Repeated time-to-event modeling is one such approach that simultaneously considers several aspects of the nature of postoperative analgesic dosing regimens. Karlsson et al.4  credit Cox et al.5  with introducing longitudinal time-to-event pharmacodynamic models in 1999. These models are an extension of traditional time-to-event (i.e., survival) models and can accommodate discrete events such as the presence or absence of a PCA dose or can be modified to accommodate ordered categories, such as none, moderate, and high doses (e.g., see the study by Plan et al.6). The RTTE approach has several nice features. First, by modeling the time to each repeated event (i.e., PCA event 1, PCA event 2, etc.), the approach considers the entire range of events rather than just the time to first event. This allows a more efficient use of the data than it achieved with artificially restricting the time range or using only the time to first event as the outcome. Second, like in traditional survival analysis, the models can accommodate censored observations, which are quite common in the postoperative setting when individuals are discharged or lost to observation for any reason. Finally, the approach is estimated using mixed-effects models that use random effects to model interindividual variability in analgesic use. A model-based approach also allows the use of a range of predictors including time-varying covariates. The approach is nicely illustrated by Juul et al.1  with elegant visual examples of the information that can be gleaned from the model predictions.

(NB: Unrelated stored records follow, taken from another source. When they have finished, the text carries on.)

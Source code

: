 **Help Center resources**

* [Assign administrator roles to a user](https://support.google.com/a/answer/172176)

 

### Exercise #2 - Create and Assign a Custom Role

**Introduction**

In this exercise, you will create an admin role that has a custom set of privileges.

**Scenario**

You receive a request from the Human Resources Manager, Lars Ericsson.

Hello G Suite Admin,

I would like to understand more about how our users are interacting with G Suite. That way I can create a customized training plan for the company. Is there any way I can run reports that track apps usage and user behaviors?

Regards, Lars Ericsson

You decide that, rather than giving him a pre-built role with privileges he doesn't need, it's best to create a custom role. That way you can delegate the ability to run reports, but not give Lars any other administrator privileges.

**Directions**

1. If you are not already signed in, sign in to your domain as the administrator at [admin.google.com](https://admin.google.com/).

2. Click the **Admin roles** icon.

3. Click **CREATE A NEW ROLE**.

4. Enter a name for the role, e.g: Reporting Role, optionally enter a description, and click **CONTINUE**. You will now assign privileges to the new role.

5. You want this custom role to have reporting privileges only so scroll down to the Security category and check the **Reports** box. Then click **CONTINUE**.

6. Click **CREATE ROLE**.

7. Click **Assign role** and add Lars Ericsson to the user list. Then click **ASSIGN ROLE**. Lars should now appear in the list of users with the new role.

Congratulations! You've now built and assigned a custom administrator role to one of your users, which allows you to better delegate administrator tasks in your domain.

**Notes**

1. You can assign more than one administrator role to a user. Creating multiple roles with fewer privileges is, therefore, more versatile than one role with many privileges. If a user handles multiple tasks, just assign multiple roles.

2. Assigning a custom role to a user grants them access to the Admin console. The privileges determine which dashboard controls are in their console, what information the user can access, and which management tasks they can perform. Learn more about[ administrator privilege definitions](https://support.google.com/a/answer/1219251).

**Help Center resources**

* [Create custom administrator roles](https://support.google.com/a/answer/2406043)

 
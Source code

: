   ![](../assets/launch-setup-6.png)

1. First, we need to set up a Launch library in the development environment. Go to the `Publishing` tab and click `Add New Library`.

The use of RTTE is not without its own challenges. The assumptions required to properly interpret the estimates must be carefully considered and evaluated in the modeling process. Juul et al.1  present some examples of this process with the use of visual evaluation, and careful consideration of the model’s assumptions must always be assessed. The available statistical power of the procedure is not entirely straightforward and would require thoughtful evaluation in study planning; Juul et al. do not offer advice on the sample size requirements of the RTTE approach in this setting. Finally, a recent simulation study has reported that the estimates of the parameters may be quite sensitive to the estimation method used (e.g., Laplace, stochastic approximation expectation–maximization) when the event rates are low,4  as may be the case in certain types of postoperative settings. Thus, careful attention is also needed in the choice of estimation method. Taken together, the approach requires the thoughtful consideration that would be required of any sophisticated modeling procedure. However, the successful application of the RTTE approach potentially represents a substantial advancement in the analysis of postoperative analgesic requirements as has been demonstrated by Juul et al.

The author is not supported by, nor maintains any financial interest in, any commercial activity that may be associated with the topic of this article.